And the concern matches an increased investment. Of the U.S. CEOs surveyed in March by the accounting firm BDO USA, LLP, 67 percent said they’ve dedicated more money to cybersecurity measures in the past 12 months. Of the CFOs who upped spending, 90 percent implemented new software security tools and 72 percent created a formal response plan to deal with breaches. Almost half of them turned to external security consultants, while 30 percent hired a chief security officer.

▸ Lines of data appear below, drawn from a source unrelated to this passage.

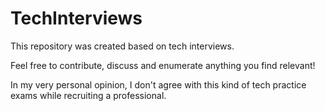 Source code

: # TechInterviews

This repository was created based on tech interviews.

Feel free to contribute, discuss and enumerate anything you find relevant!

In my very personal opinion, I don't agree with this kind of tech practice exams while recruiting a professional. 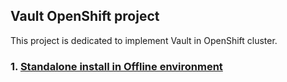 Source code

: ## Vault OpenShift project
This project is dedicated to implement Vault in OpenShift cluster.

### 1. [Standalone install in Offline environment](documentation/01-standalone-offline.md)


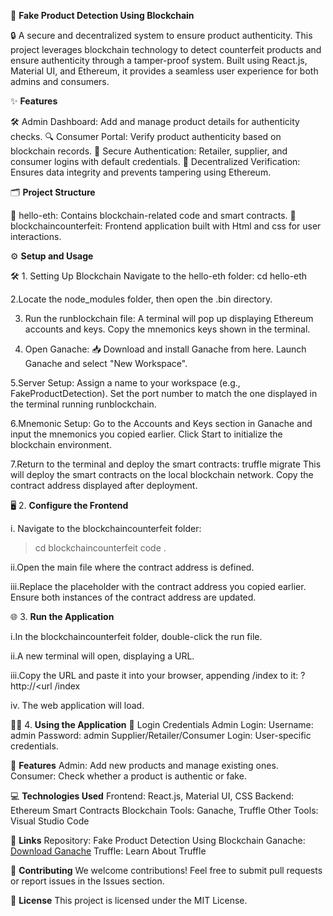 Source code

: 🚀 **Fake Product Detection Using Blockchain**

🔒 A secure and decentralized system to ensure product authenticity.
This project leverages blockchain technology to detect counterfeit products and ensure authenticity through a tamper-proof system. Built using React.js, Material UI, and Ethereum, it provides a seamless user experience for both admins and consumers.

✨ **Features**

🛠 Admin Dashboard: Add and manage product details for authenticity checks.
🔍 Consumer Portal: Verify product authenticity based on blockchain records.
🔐 Secure Authentication: Retailer, supplier, and consumer logins with default credentials.
📜 Decentralized Verification: Ensures data integrity and prevents tampering using Ethereum.

🗂️ **Project Structure**

📁 hello-eth: Contains blockchain-related code and smart contracts.
📁 blockchaincounterfeit: Frontend application built with Html and css for user 
interactions.

⚙️ **Setup and Usage**

🛠 1. Setting Up Blockchain
Navigate to the hello-eth folder:
cd hello-eth

2.Locate the node_modules folder, then open the .bin directory.

3. Run the runblockchain file:
A terminal will pop up displaying Ethereum accounts and keys.
Copy the mnemonics keys shown in the terminal.

4. Open Ganache:
📥 Download and install Ganache from here.
Launch Ganache and select "New Workspace".

5.Server Setup:
Assign a name to your workspace (e.g., FakeProductDetection).
Set the port number to match the one displayed in the terminal running runblockchain.

6.Mnemonic Setup:
Go to the Accounts and Keys section in Ganache and input the mnemonics you copied earlier.
Click Start to initialize the blockchain environment.

7.Return to the terminal and deploy the smart contracts:
truffle migrate
This will deploy the smart contracts on the local blockchain network.
Copy the contract address displayed after deployment.


🖥️ 2. **Configure the Frontend**

i. Navigate to the blockchaincounterfeit folder:

> cd blockchaincounterfeit
> code .

ii.Open the main file where the contract address is defined.

iii.Replace the placeholder with the contract address you copied earlier.
     Ensure both instances of the contract address are updated.

🌐 3. **Run the Application**

i.In the blockchaincounterfeit folder, double-click the run file.

ii.A new terminal will open, displaying a URL.

iii.Copy the URL and paste it into your browser, appending /index to it:
        ? http://<url /index
        
iv. The web application will load.
  
🧑‍💻 4. **Using the Application**
🔑 Login Credentials
Admin Login:
Username: admin
Password: admin
Supplier/Retailer/Consumer Login: User-specific credentials.

🚀 **Features**
Admin: Add new products and manage existing ones.
Consumer: Check whether a product is authentic or fake.

💻 **Technologies Used**
Frontend: React.js, Material UI, CSS
Backend: Ethereum Smart Contracts
Blockchain Tools: Ganache, Truffle
Other Tools: Visual Studio Code

🔗 **Links**
Repository: Fake Product Detection Using Blockchain
Ganache: [Download Ganache](https://github.com/trufflesuite/ganache-ui/releases/download/v2.7.1/Ganache-2.7.1-win-x64.appx)
Truffle: Learn About Truffle

🤝 **Contributing**
We welcome contributions! Feel free to submit pull requests or report issues in the Issues section.

📜 **License**
This project is licensed under the MIT License.
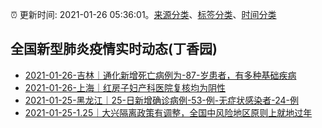 :alarm_clock: 更新时间: 2021-01-26 05:36:01。[来源分类](../README.md)、[标签分类](../TAGS.md)、[时间分类](../TIMELINE.md)

## 全国新型肺炎疫情实时动态(丁香园)




- [2021-01-26-吉林｜通化新增死亡病例为-87-岁患者，有多种基础疾病](http://app.cctv.com/special/cportal/detail/arti/index.html?id=ArtiYE6NLk4FovN6OD4QMbUE210126&isfromapp=1) 
- [2021-01-26-上海｜红房子妇产科医院复核均为阴性](http://app.cctv.com/special/cportal/detail/arti/index.html?id=ArtiThPbno9OeTXN2GNrwD7R210126&isfromapp=1) 
- [2021-01-25-黑龙江｜25-日新增确诊病例-53-例-无症状感染者-24-例](http://app.cctv.com/special/cportal/detail/arti/index.html?id=ArtigGi4aFb8Ln3YXMjrtp6e210126&isfromapp=1) 
- [2021-01-25-1.25｜大兴隔离政策有调整，全国中风险地区原则上就地过年](http://app.cctv.com/special/cportal/detail/arti/index.html?id=Artiooy8hrBouYhk0TOUz5lj210125&isfromapp=1)  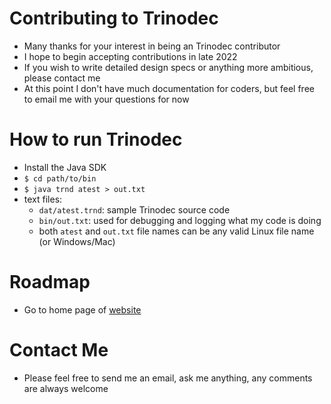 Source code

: # Contributing to Trinodec
* Many thanks for your interest in being an Trinodec contributor
* I hope to begin accepting contributions in late 2022
* If you wish to write detailed design specs or anything more ambitious, please contact me
* At this point I don't have much documentation for coders, but feel free to email me with your questions for now
# How to run Trinodec
* Install the Java SDK
* `$ cd path/to/bin`
* `$ java trnd atest > out.txt`
* text files:
  * `dat/atest.trnd`: sample Trinodec source code
  * `bin/out.txt`: used for debugging and logging what my code is doing
  * both `atest` and `out.txt` file names can be any valid Linux file name (or Windows/Mac)
# Roadmap
* Go to home page of [website](http://trinodec.com)
# Contact Me
* Please feel free to send me an email, ask me anything, any comments are always welcome
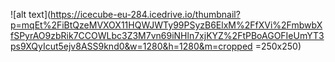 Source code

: ![alt text](https://icecube-eu-284.icedrive.io/thumbnail?p=mqEt%2FiBtQzeMVXOX11HQWJWTy99PSyzB6ElxM%2FfXVi%2FmbwbXfSPyrAO9zbRik7CCOWLbc3Z3M7vn69iNHln7xjKYZ%2FtPBoAGOFIeUmYT3ps9XQyIcut5ejv8ASS9knd0&w=1280&h=1280&m=cropped =250x250)
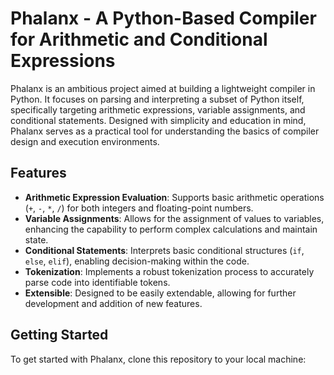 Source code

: # Phalanx - A Python-Based Compiler for Arithmetic and Conditional Expressions

Phalanx is an ambitious project aimed at building a lightweight compiler in Python. It focuses on parsing and interpreting a subset of Python itself, specifically targeting arithmetic expressions, variable assignments, and conditional statements. Designed with simplicity and education in mind, Phalanx serves as a practical tool for understanding the basics of compiler design and execution environments.

## Features

- **Arithmetic Expression Evaluation**: Supports basic arithmetic operations (`+`, `-`, `*`, `/`) for both integers and floating-point numbers.
- **Variable Assignments**: Allows for the assignment of values to variables, enhancing the capability to perform complex calculations and maintain state.
- **Conditional Statements**: Interprets basic conditional structures (`if`, `else`, `elif`), enabling decision-making within the code.
- **Tokenization**: Implements a robust tokenization process to accurately parse code into identifiable tokens.
- **Extensible**: Designed to be easily extendable, allowing for further development and addition of new features.

## Getting Started

To get started with Phalanx, clone this repository to your local machine:

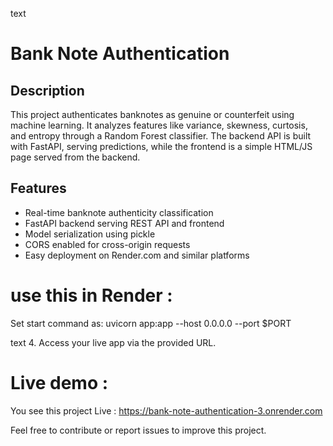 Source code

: text
# Bank Note Authentication

## Description
This project authenticates banknotes as genuine or counterfeit using machine learning. It analyzes features like variance, skewness, curtosis, and entropy through a Random Forest classifier. The backend API is built with FastAPI, serving predictions, while the frontend is a simple HTML/JS page served from the backend.

## Features
- Real-time banknote authenticity classification
- FastAPI backend serving REST API and frontend
- Model serialization using pickle
- CORS enabled for cross-origin requests
- Easy deployment on Render.com and similar platforms

# use this in Render : 
Set start command as:
uvicorn app:app --host 0.0.0.0 --port $PORT

text
4. Access your live app via the provided URL.

# Live demo :
You see this project Live : https://bank-note-authentication-3.onrender.com

Feel free to contribute or report issues to improve this project.

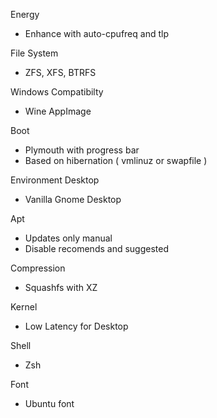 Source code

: Energy
- Enhance with auto-cpufreq and tlp

File System
- ZFS, XFS, BTRFS

Windows Compatibilty
- Wine AppImage

Boot
- Plymouth with progress bar
- Based on hibernation ( vmlinuz or swapfile )

Environment Desktop
- Vanilla Gnome Desktop

Apt
- Updates only manual
- Disable recomends and suggested 

Compression
- Squashfs with XZ

Kernel
- Low Latency for Desktop

Shell
- Zsh

Font
- Ubuntu font

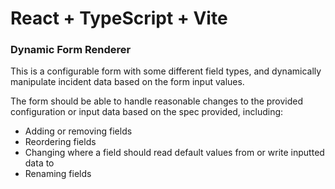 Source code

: # React + TypeScript + Vite

### Dynamic Form Renderer
This is a configurable form with some different field types, and dynamically manipulate incident data based on the form input values.

The form should be able to handle reasonable changes to the provided
configuration or input data based on the spec provided, including:
- Adding or removing fields
- Reordering fields
- Changing where a field should read default values from or write inputted data to
- Renaming fields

Gartner, a technology research advisory firm, has seen an uptick in spending over the last few years. Businesses and governments around the world spent $71.1 billion safeguarding their data in 2014, up 7.9 percent from a year prior. The IT research firm sees that rate accelerating this year to 8.1 percent, for a total of $76.9 billion. That number is expected to grow to $155 billion by 2019, according to research firm MarketsandMarkets.
Addressing the Demand
The job growth rate for information security analysts is higher than the average for other occupations. Over the last five years, there’s been a 90 percent increase in demand for cybersecurity professionals, which is three times the field’s growth, according to Burning Glass Technologies. The high job growth rate, in turn, is driving a sudden boom in the demand for cybersecurity education, which has higher education institutions studying how to address this demand. According to the Center for Homeland Security and Defense, there are 744 higher institutions that offer programs awarding certificates to doctoral degrees in the industry. The Center for Systems Security and Information Assurance, which provides students with real-world learning experiences in information assurance and network security, has instructed more than 2,000 teachers and college faculty in cybersecurity-related areas since 2004.
As higher education leaders are increasing their program offerings in cybersecurity, some can look to breaches at their own institutions to test their students’ training.
In July, Harvard University discovered “an intrusion” on its computer networks which was made June 19 and affected two IT systems that impacted eight colleges and administrations. Officials with Pennsylvania State University’s College of Engineering said it suffered years-long data breaches traced to China. In December 2010, Ohio State University notified thousands of students and faculty members that their personal information was compromised by hackers who broke into a campus server. Also in 2010, thieves stole $1 million from the University of Virginia after compromising the computer belonging to the university’s controller.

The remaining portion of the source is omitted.